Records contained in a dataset
☆ ☆ ☆ ☆ ☆ ☆ ☆
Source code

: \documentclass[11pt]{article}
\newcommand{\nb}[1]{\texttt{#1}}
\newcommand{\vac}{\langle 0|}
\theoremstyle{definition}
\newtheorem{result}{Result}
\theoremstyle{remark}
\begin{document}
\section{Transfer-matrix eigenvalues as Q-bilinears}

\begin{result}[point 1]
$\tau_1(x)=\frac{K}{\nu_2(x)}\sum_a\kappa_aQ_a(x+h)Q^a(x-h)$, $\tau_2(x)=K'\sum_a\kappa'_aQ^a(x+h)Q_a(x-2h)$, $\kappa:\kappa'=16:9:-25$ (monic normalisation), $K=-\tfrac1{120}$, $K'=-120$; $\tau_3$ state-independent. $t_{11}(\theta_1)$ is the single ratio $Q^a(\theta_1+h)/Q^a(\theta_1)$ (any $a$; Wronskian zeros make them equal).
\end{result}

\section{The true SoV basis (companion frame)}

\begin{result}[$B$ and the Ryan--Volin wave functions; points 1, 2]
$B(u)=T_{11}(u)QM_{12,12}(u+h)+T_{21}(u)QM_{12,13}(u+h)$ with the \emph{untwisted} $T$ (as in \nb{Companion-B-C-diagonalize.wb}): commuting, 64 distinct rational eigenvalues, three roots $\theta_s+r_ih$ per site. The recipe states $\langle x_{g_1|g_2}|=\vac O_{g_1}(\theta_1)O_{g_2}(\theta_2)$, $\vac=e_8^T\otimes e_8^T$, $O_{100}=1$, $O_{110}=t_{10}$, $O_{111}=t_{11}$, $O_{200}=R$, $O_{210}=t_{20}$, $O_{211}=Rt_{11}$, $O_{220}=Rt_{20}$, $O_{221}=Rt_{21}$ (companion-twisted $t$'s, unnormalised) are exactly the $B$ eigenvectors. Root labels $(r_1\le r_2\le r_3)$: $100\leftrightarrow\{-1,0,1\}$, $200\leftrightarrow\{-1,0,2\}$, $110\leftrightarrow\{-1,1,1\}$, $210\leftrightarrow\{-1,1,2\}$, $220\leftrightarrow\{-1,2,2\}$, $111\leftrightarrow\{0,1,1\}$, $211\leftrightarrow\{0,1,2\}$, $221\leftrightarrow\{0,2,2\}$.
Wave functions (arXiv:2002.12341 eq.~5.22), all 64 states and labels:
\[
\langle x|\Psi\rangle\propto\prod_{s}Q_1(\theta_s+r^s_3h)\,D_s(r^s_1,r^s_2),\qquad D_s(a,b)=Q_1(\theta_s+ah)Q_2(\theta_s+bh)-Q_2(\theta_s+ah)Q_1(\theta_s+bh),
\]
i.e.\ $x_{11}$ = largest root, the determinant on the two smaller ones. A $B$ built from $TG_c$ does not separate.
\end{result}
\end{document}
☆ ☆ ☆ ☆ ☆ ☆ ☆
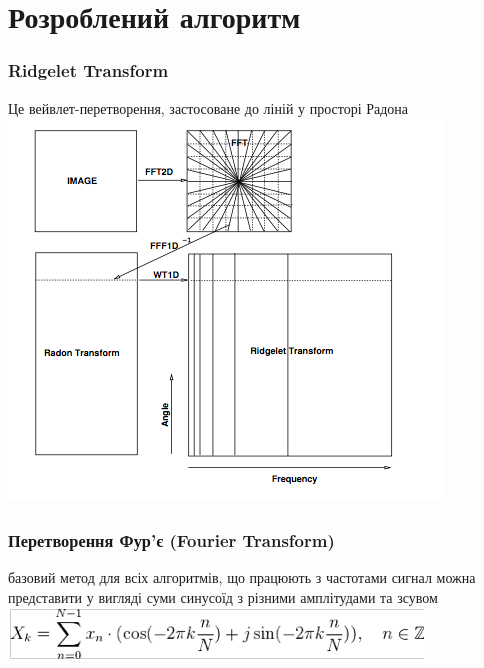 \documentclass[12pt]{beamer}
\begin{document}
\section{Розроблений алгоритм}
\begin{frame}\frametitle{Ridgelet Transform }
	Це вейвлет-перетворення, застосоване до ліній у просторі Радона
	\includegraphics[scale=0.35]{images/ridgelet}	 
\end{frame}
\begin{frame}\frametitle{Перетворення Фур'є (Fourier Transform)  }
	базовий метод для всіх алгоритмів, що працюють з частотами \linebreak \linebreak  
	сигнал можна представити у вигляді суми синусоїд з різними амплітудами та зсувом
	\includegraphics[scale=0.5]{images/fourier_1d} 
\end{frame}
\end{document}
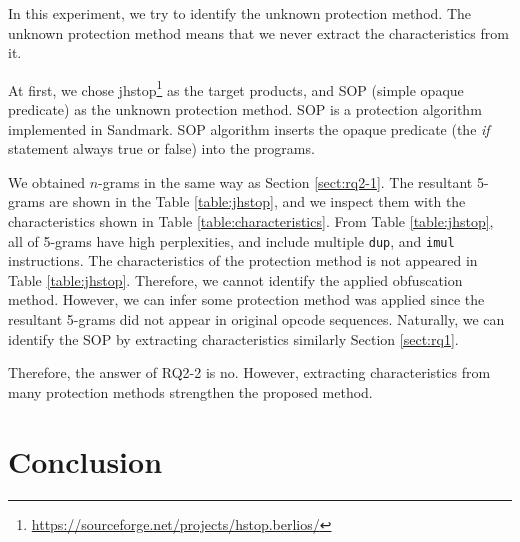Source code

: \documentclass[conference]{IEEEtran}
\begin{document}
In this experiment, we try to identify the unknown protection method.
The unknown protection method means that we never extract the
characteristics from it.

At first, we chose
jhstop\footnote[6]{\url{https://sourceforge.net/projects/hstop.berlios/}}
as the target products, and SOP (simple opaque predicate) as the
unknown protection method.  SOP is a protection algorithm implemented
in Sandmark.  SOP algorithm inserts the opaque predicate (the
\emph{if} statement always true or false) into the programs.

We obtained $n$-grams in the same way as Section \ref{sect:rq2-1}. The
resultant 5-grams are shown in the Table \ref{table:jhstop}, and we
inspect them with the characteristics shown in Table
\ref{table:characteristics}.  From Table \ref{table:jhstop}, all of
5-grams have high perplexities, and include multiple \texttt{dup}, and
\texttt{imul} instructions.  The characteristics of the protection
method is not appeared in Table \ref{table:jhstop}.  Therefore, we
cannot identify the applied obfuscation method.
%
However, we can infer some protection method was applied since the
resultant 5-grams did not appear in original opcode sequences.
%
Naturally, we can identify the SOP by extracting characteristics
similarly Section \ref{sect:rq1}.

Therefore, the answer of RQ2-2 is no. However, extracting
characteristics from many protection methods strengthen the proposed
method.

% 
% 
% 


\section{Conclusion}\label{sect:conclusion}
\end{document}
☆ ☆ ☆ ☆ ☆ ☆ ☆
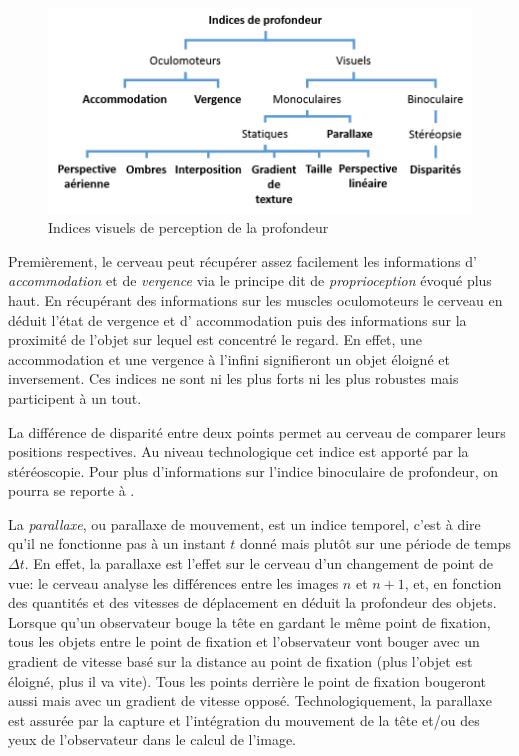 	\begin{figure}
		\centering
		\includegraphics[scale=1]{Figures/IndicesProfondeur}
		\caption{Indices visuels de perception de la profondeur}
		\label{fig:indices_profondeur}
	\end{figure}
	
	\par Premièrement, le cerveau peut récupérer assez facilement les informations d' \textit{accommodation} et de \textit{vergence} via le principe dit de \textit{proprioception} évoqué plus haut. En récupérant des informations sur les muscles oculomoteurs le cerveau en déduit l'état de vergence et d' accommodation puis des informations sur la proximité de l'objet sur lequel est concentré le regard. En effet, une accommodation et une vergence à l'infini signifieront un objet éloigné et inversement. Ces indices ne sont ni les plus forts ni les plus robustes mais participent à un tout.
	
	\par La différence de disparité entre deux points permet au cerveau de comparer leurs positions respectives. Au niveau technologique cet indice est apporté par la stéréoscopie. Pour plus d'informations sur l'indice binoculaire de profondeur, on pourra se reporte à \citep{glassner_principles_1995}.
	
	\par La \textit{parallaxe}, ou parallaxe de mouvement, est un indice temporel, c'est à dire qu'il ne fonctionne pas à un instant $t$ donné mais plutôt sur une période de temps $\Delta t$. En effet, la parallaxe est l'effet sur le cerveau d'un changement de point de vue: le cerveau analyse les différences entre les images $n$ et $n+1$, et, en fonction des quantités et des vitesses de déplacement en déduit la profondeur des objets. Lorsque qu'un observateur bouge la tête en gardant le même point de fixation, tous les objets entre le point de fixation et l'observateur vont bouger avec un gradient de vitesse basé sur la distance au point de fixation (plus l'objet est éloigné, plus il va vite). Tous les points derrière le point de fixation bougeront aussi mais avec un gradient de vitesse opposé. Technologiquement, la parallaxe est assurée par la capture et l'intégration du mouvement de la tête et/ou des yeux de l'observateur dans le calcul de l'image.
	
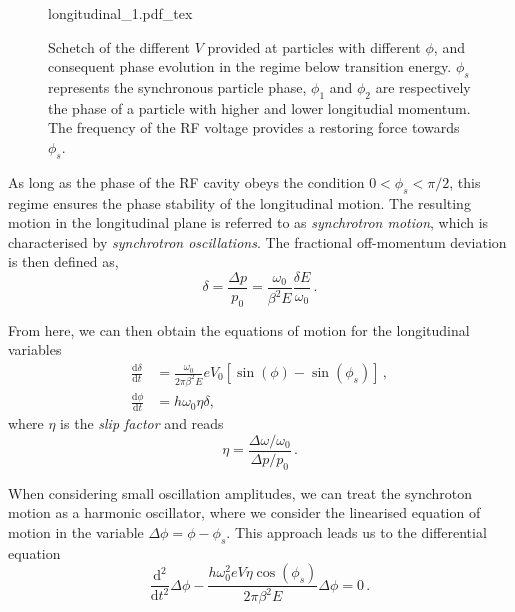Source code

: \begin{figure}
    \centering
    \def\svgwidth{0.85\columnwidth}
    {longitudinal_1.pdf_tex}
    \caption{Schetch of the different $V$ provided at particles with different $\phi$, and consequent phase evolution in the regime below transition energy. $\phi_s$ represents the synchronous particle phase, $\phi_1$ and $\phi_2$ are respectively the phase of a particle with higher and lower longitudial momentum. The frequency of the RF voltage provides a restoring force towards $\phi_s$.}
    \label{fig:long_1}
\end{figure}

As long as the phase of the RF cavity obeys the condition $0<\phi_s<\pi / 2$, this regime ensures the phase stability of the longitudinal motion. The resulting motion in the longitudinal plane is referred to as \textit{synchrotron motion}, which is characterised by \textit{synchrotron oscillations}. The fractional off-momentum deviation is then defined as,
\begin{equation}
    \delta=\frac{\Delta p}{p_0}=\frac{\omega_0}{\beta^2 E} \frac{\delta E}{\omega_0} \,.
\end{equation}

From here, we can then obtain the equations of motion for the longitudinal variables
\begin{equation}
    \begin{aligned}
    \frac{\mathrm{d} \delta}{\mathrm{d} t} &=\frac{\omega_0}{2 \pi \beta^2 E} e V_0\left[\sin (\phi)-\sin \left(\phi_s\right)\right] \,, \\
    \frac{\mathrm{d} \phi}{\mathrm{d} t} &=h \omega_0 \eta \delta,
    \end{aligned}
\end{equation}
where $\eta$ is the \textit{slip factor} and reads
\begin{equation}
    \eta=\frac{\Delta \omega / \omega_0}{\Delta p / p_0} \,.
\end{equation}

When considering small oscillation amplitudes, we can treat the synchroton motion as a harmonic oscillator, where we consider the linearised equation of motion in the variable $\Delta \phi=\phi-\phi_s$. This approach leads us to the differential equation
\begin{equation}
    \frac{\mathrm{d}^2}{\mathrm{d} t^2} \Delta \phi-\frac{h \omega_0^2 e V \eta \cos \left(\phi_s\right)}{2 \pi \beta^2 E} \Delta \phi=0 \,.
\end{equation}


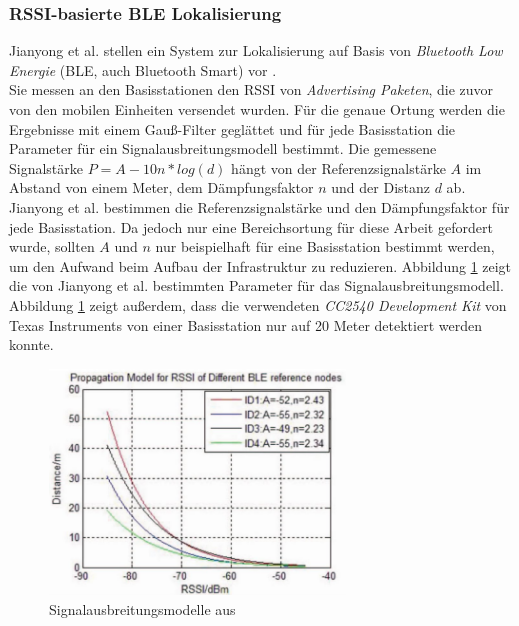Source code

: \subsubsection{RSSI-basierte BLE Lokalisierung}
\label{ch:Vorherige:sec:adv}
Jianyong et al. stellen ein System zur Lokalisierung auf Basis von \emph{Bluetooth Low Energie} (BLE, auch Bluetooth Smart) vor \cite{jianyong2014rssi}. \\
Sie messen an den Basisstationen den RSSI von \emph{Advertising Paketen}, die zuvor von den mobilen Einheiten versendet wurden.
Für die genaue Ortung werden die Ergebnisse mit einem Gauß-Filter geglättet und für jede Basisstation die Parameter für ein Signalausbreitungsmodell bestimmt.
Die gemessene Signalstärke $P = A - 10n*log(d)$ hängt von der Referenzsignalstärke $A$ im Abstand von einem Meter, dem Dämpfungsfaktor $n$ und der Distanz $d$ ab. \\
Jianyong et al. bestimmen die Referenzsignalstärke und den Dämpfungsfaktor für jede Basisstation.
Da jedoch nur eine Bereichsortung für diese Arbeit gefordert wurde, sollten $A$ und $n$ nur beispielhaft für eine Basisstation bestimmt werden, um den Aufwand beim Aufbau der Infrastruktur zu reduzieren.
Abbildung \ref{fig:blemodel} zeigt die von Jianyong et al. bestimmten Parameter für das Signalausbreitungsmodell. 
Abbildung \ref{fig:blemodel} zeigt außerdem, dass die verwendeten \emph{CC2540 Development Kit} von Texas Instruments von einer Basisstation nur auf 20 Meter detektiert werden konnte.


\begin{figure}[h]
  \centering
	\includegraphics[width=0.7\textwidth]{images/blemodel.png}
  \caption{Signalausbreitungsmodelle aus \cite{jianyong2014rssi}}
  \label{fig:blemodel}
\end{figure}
☆ ☆ ☆ ☆ ☆ ☆ ☆
Exact duplication is required for the lines above, from the line that contains "make them equal)." to the line that contains "true SoV basis", inclusive; omit all others.

$\tau_1(x)=\frac{K}{\nu_2(x)}\sum_a\kappa_aQ_a(x+h)Q^a(x-h)$, $\tau_2(x)=K'\sum_a\kappa'_aQ^a(x+h)Q_a(x-2h)$, $\kappa:\kappa'=16:9:-25$ (monic normalisation), $K=-\tfrac1{120}$, $K'=-120$; $\tau_3$ state-independent. $t_{11}(\theta_1)$ is the single ratio $Q^a(\theta_1+h)/Q^a(\theta_1)$ (any $a$; Wronskian zeros make them equal).
\end{result}

\section{The true SoV basis (companion frame)}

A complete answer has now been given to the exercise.